On 02/12/2012 10:07 AM, Ali Çehreli wrote:
On 02/12/2012 09:37 AM, RenatoL wrote:
 > Loosing my time on skittles...
 >
 > input "abcd"
 > desired output "arcd"
 > i want to use stride
 >
 > snippet, where x and y are integer in real code:
 >
 > string s1 = "abcd";
 > s1 = s1[stride(s1,x)..y] ~ 'r' ~ s1[2..$];

No matter how much *my* explanation below still makes sense to *me*, :p I can't compile that code with dmd 2.057. (?)

 >
 > if x = 0 and y = 0 -> run time error. ok
 > if x = 0 and y = 1 -> "rcd" (??)
 > if x = 1 and y = 0 -> run time error. ok
 > if x = 1 and y = 1 -> "rcd"
 > if x = 0 and y = 2 -> "brcd" (WTF?)
 > if x = 1 and y = 2 -> "brcd" (...)
 >
 > what the hell of parameters have i to put to achieve "arcd"?
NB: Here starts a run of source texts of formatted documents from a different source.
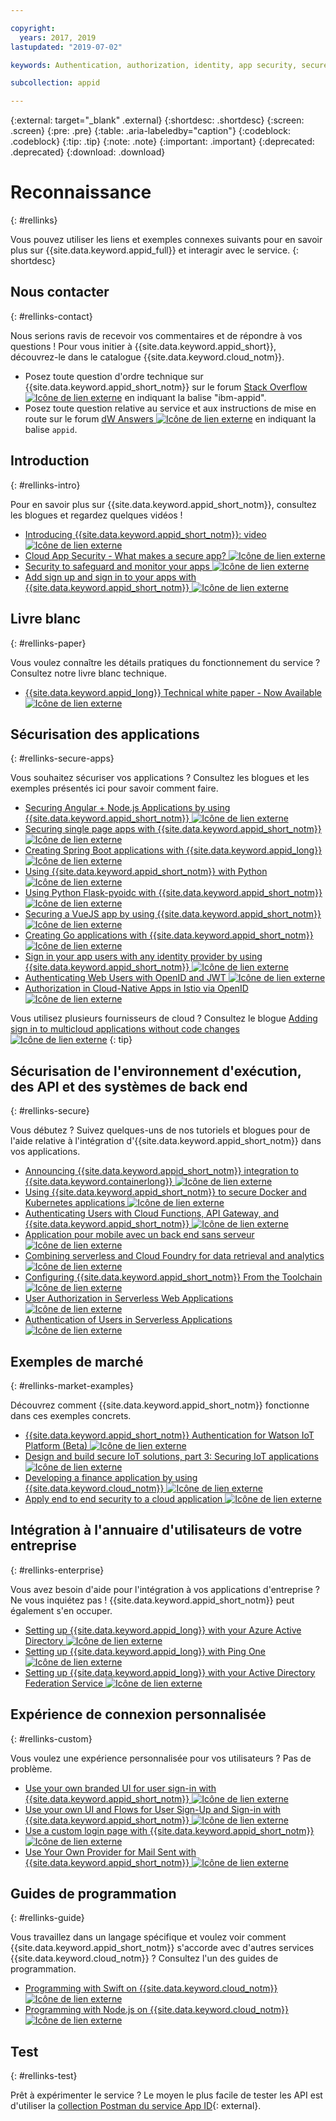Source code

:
 ```yaml
---

copyright:
  years: 2017, 2019
lastupdated: "2019-07-02"

keywords: Authentication, authorization, identity, app security, secure

subcollection: appid

---
```


{:external: target="_blank" .external}
{:shortdesc: .shortdesc}
{:screen: .screen}
{:pre: .pre}
{:table: .aria-labeledby="caption"}
{:codeblock: .codeblock}
{:tip: .tip}
{:note: .note}
{:important: .important}
{:deprecated: .deprecated}
{:download: .download}


# Reconnaissance
{: #rellinks}

Vous pouvez utiliser les liens et exemples connexes suivants pour en savoir plus sur {{site.data.keyword.appid_full}} et interagir avec le service.
{: shortdesc}

## Nous contacter
{: #rellinks-contact}

Nous serions ravis de recevoir vos commentaires et de répondre à vos questions ! Pour vous initier à {{site.data.keyword.appid_short}}, découvrez-le dans le catalogue {{site.data.keyword.cloud_notm}}.
* Posez toute question d'ordre technique sur {{site.data.keyword.appid_short_notm}} sur le forum <a href="https://stackoverflow.com" target="_blank">Stack Overflow <img src="../../icons/launch-glyph.svg" alt="Icône de lien externe"></a> en indiquant la balise "ibm-appid".
* Posez toute question relative au service et aux instructions de mise en route sur le forum <a href="https://developer.ibm.com" target="_blank">dW Answers <img src="../../icons/launch-glyph.svg" alt="Icône de lien externe"></a> en indiquant la balise `appid`.


## Introduction
{: #rellinks-intro}

Pour en savoir plus sur {{site.data.keyword.appid_short_notm}}, consultez les blogues et regardez quelques vidéos !

* <a href="https://www.youtube.com/watch?v=XlrCjHdK43Q" target="_blank">Introducing {{site.data.keyword.appid_short_notm}}: video<img src="../../icons/launch-glyph.svg" alt="Icône de lien externe"></a>
* <a href="https://www.ibm.com/cloud/blog/cloud-app-security-makes-secure-app" target="_blank">Cloud App Security - What makes a secure app? <img src="../../icons/launch-glyph.svg" alt="Icône de lien externe"></a>
* <a href="https://www.ibm.com/cloud/garage/architectures/securityArchitecture/security-for-application" target="_blank">Security to safeguard and monitor your apps <img src="../../icons/launch-glyph.svg" alt="Icône de lien externe"></a>
* <a href="https://www.youtube.com/watch?v=cDSYNFn4rX8" target="_blank">Add sign up and sign in to your apps with {{site.data.keyword.appid_short_notm}} <img src="../../icons/launch-glyph.svg" alt="Icône de lien externe"></a>



## Livre blanc
{: #rellinks-paper}

Vous voulez connaître les détails pratiques du fonctionnement du service ? Consultez notre livre blanc technique.

* <a href="https://www.ibm.com/cloud/blog/ibm-cloud-app-id-technical-white-paper-now-available" target="_blank">{{site.data.keyword.appid_long}} Technical white paper - Now Available <img src="../../icons/launch-glyph.svg" alt="Icône de lien externe"></a>


## Sécurisation des applications
{: #rellinks-secure-apps}

Vous souhaitez sécuriser vos applications ? Consultez les blogues et les exemples présentés ici pour savoir comment faire.

* <a href="https://www.ibm.com/cloud/blog/securing-angularnode-js-applications-using-app-id" target="_blank">Securing Angular + Node.js Applications by using {{site.data.keyword.appid_short_notm}} <img src="../../icons/launch-glyph.svg" alt="Icône de lien externe"></a>
* <a href="https://www.ibm.com/cloud/blog/securing-single-page-apps-app-id-service" target="_blank">Securing single page apps with {{site.data.keyword.appid_short_notm}} <img src="../../icons/launch-glyph.svg" alt="Icône de lien externe"></a>
* <a href="https://www.ibm.com/cloud/blog/creating-spring-boot-applications-app-id" target="_blank">Creating Spring Boot applications with {{site.data.keyword.appid_long}} <img src="../../icons/launch-glyph.svg" alt="Icône de lien externe"></a>
* <a href="https://github.com/mnsn/appid-python-flask-example" target="_blank">Using {{site.data.keyword.appid_short_notm}} with Python <img src="../../icons/launch-glyph.svg" alt="Icône de lien externe"></a>
* <a href="https://github.com/IBM-Cloud/github-traffic-stats" target="_blank">Using Python Flask-pyoidc with {{site.data.keyword.appid_short_notm}} <img src="../../icons/launch-glyph.svg" alt="Icône de lien externe"></a>
* <a href="https://github.com/ibmets/appid-vue-client" target="_blank">Securing a VueJS app by using {{site.data.keyword.appid_short_notm}} <img src="../../icons/launch-glyph.svg" alt="Icône de lien externe"></a>
* <a href="https://www.ibm.com/cloud/blog/creating-go-applications-with-app-id" target="_blank">Creating Go applications with {{site.data.keyword.appid_short_notm}} <img src="../../icons/launch-glyph.svg" alt="Icône de lien externe"></a>
* <a href="https://www.ibm.com/cloud/blog/app-id-integrate-custom-identity" target="_blank">Sign in your app users with any identity provider by using {{site.data.keyword.appid_short_notm}} <img src="../../icons/launch-glyph.svg" alt="Icône de lien externe"></a>
* <a href="http://heidloff.net/article/authenticating-web-users-openid-connect-jwt/" target="_blank">Authenticating Web Users with OpenID and JWT <img src="../../icons/launch-glyph.svg" alt="Icône de lien externe"></a>
* <a href="http://heidloff.net/article/authentication-authorization-openid-connect-istio" target="_blank">Authorization in Cloud-Native Apps in Istio via OpenID <img src="../../icons/launch-glyph.svg" alt="Icône de lien externe"></a>



Vous utilisez plusieurs fournisseurs de cloud ? Consultez le blogue <a href="https://www.ibm.com/cloud/blog/adding-sign-in-to-multicloud-applications-without-code-changes" target="_blank">Adding sign in to multicloud applications without code changes <img src="../../icons/launch-glyph.svg" alt="Icône de lien externe"></a>
{: tip}



## Sécurisation de l'environnement d'exécution, des API et des systèmes de back end
{: #rellinks-secure}

Vous débutez ? Suivez quelques-uns de nos tutoriels et blogues pour de l'aide relative à l'intégration d'{{site.data.keyword.appid_short_notm}} dans vos applications.

* <a href="https://www.ibm.com/cloud/blog/announcing-app-id-integration-ibm-cloud-kubernetes-service" target="_blank">Announcing {{site.data.keyword.appid_short_notm}} integration to {{site.data.keyword.containerlong}} <img src="../../icons/launch-glyph.svg" alt="Icône de lien externe"></a>
* <a href="https://www.ibm.com/cloud/blog/using-app-id-secure-docker-kubernetes-applications" target="_blank">Using {{site.data.keyword.appid_short_notm}} to secure Docker and Kubernetes applications <img src="../../icons/launch-glyph.svg" alt="Icône de lien externe"></a>
* <a href="https://www.ibm.com/cloud/blog/authenticating-users-with-cloud-functions-api-gateway-and-app-id" target="_blank">Authenticating Users with Cloud Functions, API Gateway, and {{site.data.keyword.appid_short_notm}} <img src="../../icons/launch-glyph.svg" alt="Icône de lien externe"></a>
* <a href="/docs/tutorials?topic=solution-tutorials-serverless-mobile-backend#serverless-mobile-backend" target="_blank">Application pour mobile avec un back end sans serveur<img src="../../icons/launch-glyph.svg" alt="Icône de lien externe"></a>
* <a href="/docs/tutorials?topic=solution-tutorials-serverless-github-traffic-analytics#serverless-github-traffic-analytics" target="_blank">Combining serverless and Cloud Foundry for data retrieval and analytics <img src="../../icons/launch-glyph.svg" alt="Icône de lien externe"></a>
* <a href="https://www.ibm.com/cloud/blog/how-to-configure-ibm-cloud-app-id-from-the-toolchain" target="_blank">Configuring {{site.data.keyword.appid_short_notm}} From the Toolchain <img src="../../icons/launch-glyph.svg" alt="Icône de lien externe"></a>
* <a href="http://heidloff.net/article/user-authorization-serverless-web-applications-openwhisk" target="_blank">User Authorization in Serverless Web Applications <img src="../../icons/launch-glyph.svg" alt="Icône de lien externe"></a>
* <a href="http://heidloff.net/article/user-authentication-serverless-openwhisk" target="_blank">Authentication of Users in Serverless Applications <img src="../../icons/launch-glyph.svg" alt="Icône de lien externe"></a>



## Exemples de marché
{: #rellinks-market-examples}

Découvrez comment {{site.data.keyword.appid_short_notm}} fonctionne dans ces exemples concrets.

* <a href="https://www.ibm.com/support/knowledgecenter/SSQP8H/iot/platform/reference/security/app_id.html" target="_blank">{{site.data.keyword.appid_short_notm}} Authentication for Watson IoT Platform (Beta) <img src="../../icons/launch-glyph.svg" alt="Icône de lien externe"></a>
* <a href="https://developer.ibm.com/articles/iot-trs-secure-iot-solutions3/" target="_blank">Design and build secure IoT solutions, part 3: Securing IoT applications <img src="../../icons/launch-glyph.svg" alt="Icône de lien externe"></a>
* <a href="https://www.ibm.com/cloud/blog/developing-finance-application-using-ibm-cloud" target="_blank">Developing a finance application by using {{site.data.keyword.cloud_notm}} <img src="../../icons/launch-glyph.svg" alt="Icône de lien externe"></a>
* <a href="/docs/tutorials?topic=solution-tutorials-cloud-e2e-security#cloud-e2e-security" target="_blank">Apply end to end security to a cloud application <img src="../../icons/launch-glyph.svg" alt="Icône de lien externe"></a>


## Intégration à l'annuaire d'utilisateurs de votre entreprise
{: #rellinks-enterprise}

Vous avez besoin d'aide pour l'intégration à vos applications d'entreprise ? Ne vous inquiétez pas ! {{site.data.keyword.appid_short_notm}} peut également s'en occuper.

* <a href="https://www.ibm.com/cloud/blog/setting-ibm-cloud-app-id-azure-active-directory" target="_blank">Setting up {{site.data.keyword.appid_long}} with your Azure Active Directory <img src="../../icons/launch-glyph.svg" alt="Icône de lien externe"></a>
* <a href="https://www.ibm.com/cloud/blog/setting-ibm-cloud-app-id-ping-one" target="_blank">Setting up {{site.data.keyword.appid_long}} with Ping One <img src="../../icons/launch-glyph.svg" alt="Icône de lien externe"></a>
* <a href="https://www.ibm.com/cloud/blog/setting-ibm-cloud-app-id-active-directory-federation-service" target="_blank">Setting up {{site.data.keyword.appid_long}} with your Active Directory Federation Service <img src="../../icons/launch-glyph.svg" alt="Icône de lien externe"></a>


## Expérience de connexion personnalisée
{: #rellinks-custom}

Vous voulez une expérience personnalisée pour vos utilisateurs ? Pas de problème.

* <a href="https://www.ibm.com/cloud/blog/use-branded-ui-user-sign-app-id" target="_blank">Use your own branded UI for user sign-in with {{site.data.keyword.appid_short_notm}} <img src="../../icons/launch-glyph.svg" alt="Icône de lien externe"></a>
* <a href="https://www.ibm.com/cloud/blog/use-ui-flows-user-sign-sign-app-id" target="_blank">Use your own UI and Flows for User Sign-Up and Sign-in with {{site.data.keyword.appid_short_notm}} <img src="../../icons/launch-glyph.svg" alt="Icône de lien externe"></a>
* <a href="https://www.ibm.com/cloud/blog/custom-login-page-app-id-integration" target="_blank">Use a custom login page with {{site.data.keyword.appid_short_notm}} <img src="../../icons/launch-glyph.svg" alt="Icône de lien externe"></a>
* <a href="https://www.ibm.com/cloud/blog/use-ibm-cloud-app-id-and-your-email-provider-to-brand-mails-sent-to-app-users" target="_blank">Use Your Own Provider for Mail Sent with {{site.data.keyword.appid_short_notm}} <img src="../../icons/launch-glyph.svg" alt="Icône de lien externe"></a>

## Guides de programmation
{: #rellinks-guide}

Vous travaillez dans un langage spécifique et voulez voir comment {{site.data.keyword.appid_short_notm}} s'accorde avec d'autres services {{site.data.keyword.cloud_notm}} ? Consultez l'un des guides de programmation.

* <a href="/docs/swift?topic=swift-getting-started" target="_blank">Programming with Swift on {{site.data.keyword.cloud_notm}} <img src="../../icons/launch-glyph.svg" alt="Icône de lien externe"></a>
* <a href="/docs/node?topic=nodejs-getting-started" target="_blank">Programming with Node.js on {{site.data.keyword.cloud_notm}} <img src="../../icons/launch-glyph.svg" alt="Icône de lien externe"></a>


## Test
{: #rellinks-test}

Prêt à expérimenter le service ? Le moyen le plus facile de tester les API est d'utiliser la [collection Postman du service App ID](https://github.com/ibm-cloud-security/appid-postman){: external}.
This is yet another problem caused by the dual nature of narrow strings.
When used with algorithms like stride(), a char[] is *not* a
RandomAccessRange but when used with the [] operator it is.

According the stride()'s documentation, s1 will lose elements through
popFront() because of not being a RandomAccessRange.

Related question: Does D define the order of evaluation in an expression
like

foo() ~ bar()

Or is it unspecified as in C and C++?